Imaji-imaji ini memperkuat intensitas puisi dan membawa pembaca membayangkan perjalanan anak menuju pembentukan karakter gagah dan berani.
Majas: Repetisi, Metafora, dan Ironi Halus
Puisi ini menggunakan beberapa majas yang mendukung daya tarik dan kekuatan ekspresifnya:
- Repetisi (Pengulangan): Kata “Ayah”, “Ibu”, dan kalimat seperti “Jangan kasihan padaku” diulang sebagai penekanan emosional.
- Metafora: “Masukkan aku ke kawah candradimuka” → Metafora yang berarti proses pembentukan mental melalui ujian berat, bukan dalam arti harfiah.
- Ironi halus: Anak meminta dicubit dan dipukul, yang seharusnya menimbulkan iba, tapi justru ditujukan untuk membentuk dirinya. Ini menghadirkan ironi yang menyentuh.
- Hiperbola: "Selamanya aku akan menjadi orang yang kalah" → Sebuah penguatan makna yang dilebihkan, menggambarkan betapa pentingnya didikan keras bagi keberhasilan anak.
Sebuah Seruan Kuat tentang Pentingnya Didikan Tegas untuk Masa Depan Anak
Puisi "Jadikan Aku Ksatria" karya Arih Numboro merupakan puisi anak yang tidak biasa. Isinya bukan sekadar penghibur atau pemanis bacaan anak-anak, melainkan seruan moral yang dalam: bahwa cinta sejati dari orang tua adalah didikan yang keras namun penuh kasih, bukan pembiaran atau pembelaan membuta.

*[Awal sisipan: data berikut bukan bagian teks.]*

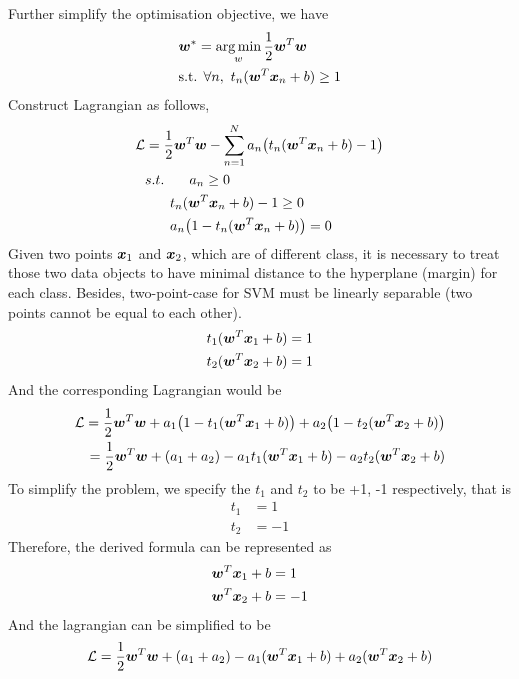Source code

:\documentclass[11pt,a4paper]{article}
\newcommand{\htab}{\hspace*{0.63cm}}
\DeclareMathOperator*{\argmin}{arg\,min}
\begin{document}
\htab Further simplify the optimisation objective, we have
\begin{align}
    &\ws = \argmin_{w} \frac{1}{2} \wt\w \\
    &\text{s.t. $\forall n,\ \tmargin \geq 1$} \nonumber
    \end{align}
\htab Construct Lagrangian as follows,
\begin{align}
    \lagg &= \frac{1}{2} \wt \w - \sumn a_{n} \big(  t_{n} (\wt \xn + b)  - 1\big)  \label{4:generalLag} \\
          & s.t.\htab  a_{n} \geq 0 \nonumber \\
          & \htab  t_{n} (\wt \xn + b) - 1 \geq 0 \\
          & \htab a_{n} \big( 1 - t_{n} (\wt \xn + b) \big) = 0 \nonumber
    \end{align}
\htab Given two points $\boldsymbol{x}_{1}$ and $\boldsymbol{x}_{2}$, which are of different class, it is necessary to
treat those two data objects to have minimal distance to the hyperplane (margin) for each class.
Besides, two-point-case for SVM must be linearly separable (two points cannot be equal to each other).
\begin{align}
    t_{1} (\boldsymbol{w}^{T} \boldsymbol{x}_{1} + b ) = 1 \\
    t_{2} (\boldsymbol{w}^{T} \boldsymbol{x}_{2} + b ) = 1 
    \end{align}
\htab And the corresponding Lagrangian would be 
\begin{align}
    \mathcal{L}
    =\frac{1}{2} \boldsymbol{w}^{T} \boldsymbol{w} + a_{1} \big( 1 - t_{1} (\boldsymbol{w}^{T} \boldsymbol{x}_{1} + b) \big) + a_{2} \big( 1 - t_{2} (\boldsymbol{w}^{T}\boldsymbol{x}_{2} + b)\big) \\
    =\frac{1}{2} \boldsymbol{w}^{T} \boldsymbol{w} + ( a_{1} + a_{2} ) - a_{1}t_{1} (\boldsymbol{w}^{T}\boldsymbol{x}_{1} + b) - a_{2}t_{2} (\boldsymbol{w}^{T}\boldsymbol{x}_{2} + b) 
    \end{align}
\htab To simplify the problem, we specify the $t_{1}$ and $t_{2}$ to be +1, -1 respectively, that is
\begin{align}
    t_{1} &= 1 \\
    t_{2} &= -1
    \end{align}
\htab Therefore, the derived formula can be represented as 
\begin{align}
    \boldsymbol{w}^{T} \boldsymbol{x}_{1} + b &= 1  \label{3:x1}\\
    \boldsymbol{w}^{T} \boldsymbol{x}_{2} + b &= -1  \label{3:x2}
    \end{align}
\htab And the lagrangian can be simplified to be 
\begin{align} \label{3:2plag}
    \mathcal{L} =  \frac{1}{2} \boldsymbol{w}^{T} \boldsymbol{w} + ( a_{1} + a_{2} ) - a_{1} (\boldsymbol{w}^{T}\boldsymbol{x}_{1} + b) + a_{2}(\boldsymbol{w}^{T}\boldsymbol{x}_{2} + b)
    \end{align}
\end{document}
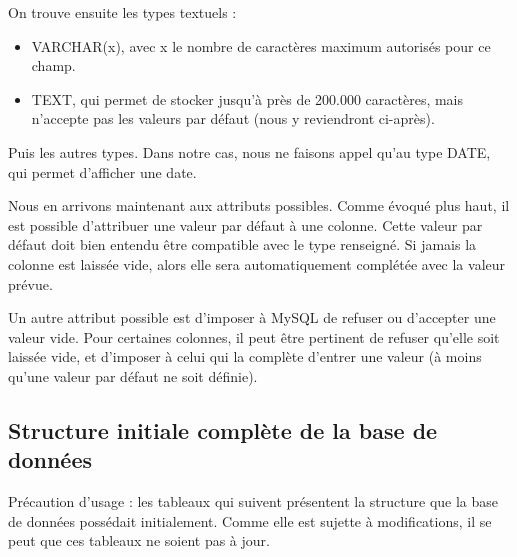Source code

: \documentclass[12pt,a4paper]{article}
\begin{document}
        On trouve ensuite les types textuels :
        \begin{itemize}
            \item VARCHAR(x), avec x le nombre de caractères maximum autorisés
            pour ce champ.
            \item TEXT, qui permet de stocker jusqu'à près de 200.000 caractères,
            mais n'accepte pas les valeurs par défaut (nous y reviendront ci-après).
        \end{itemize}

        Puis les autres types. Dans notre cas, nous ne faisons appel
        qu'au type DATE, qui permet d'afficher une date.

        Nous en arrivons maintenant aux attributs possibles.
        Comme évoqué plus haut, il est possible d'attribuer une valeur
        par défaut à une colonne. Cette valeur par défaut doit bien entendu
        être compatible avec le type renseigné. Si jamais la colonne est laissée
        vide, alors elle sera automatiquement complétée avec la valeur prévue.

        Un autre attribut possible est d'imposer à MySQL de refuser ou
        d'accepter une valeur vide. Pour certaines colonnes, il peut être
        pertinent de refuser qu'elle soit laissée vide, et d'imposer à celui
        qui la complète d'entrer une valeur (à moins qu'une valeur par défaut
        ne soit définie).


    \subsection{Structure initiale complète de la base de données}\label{structureinitiale}
    Précaution d'usage : les tableaux qui suivent présentent la structure que la base
    de données possédait initialement. Comme elle est sujette à modifications, il se
    peut que ces tableaux ne soient pas à jour.
    
\end{document}
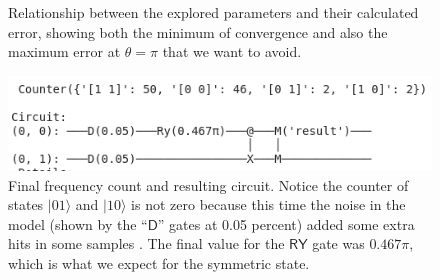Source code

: \documentclass[11pt]{article}
\begin{document}
\begin{figure}[h!]
\caption{Relationship between the explored parameters and their calculated error, showing both the minimum of convergence and also the maximum error at $\theta = \pi$ that we want to avoid.}
\includegraphics[scale=0.5]{result100}
\caption{Final frequency count and resulting circuit. Notice the counter of states $|01\rangle$ and $|10\rangle$ is not zero because this time the noise in the model (shown by the ``$\textsf{D}$'' gates at 0.05 percent) added some extra hits in some samples . The final value for the $\textsf{RY}$ gate was $0.467 \pi$, which is what we expect for the symmetric state.}
\end{figure}
\end{document}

Dengan tema tentang pendidikan karakter, makna tersirat tentang tanggung jawab dan kedewasaan, serta imaji kuat yang memadukan dunia wayang dan dunia nyata, puisi ini menjadi cermin bagaimana seharusnya orang tua, guru, dan masyarakat membentuk generasi masa depan.
Pesannya sederhana namun tegas:
Bila ingin anak tumbuh menjadi ksatria, didiklah ia dengan keteladanan, kedisiplinan, dan keberanian untuk menghadapi kenyataan.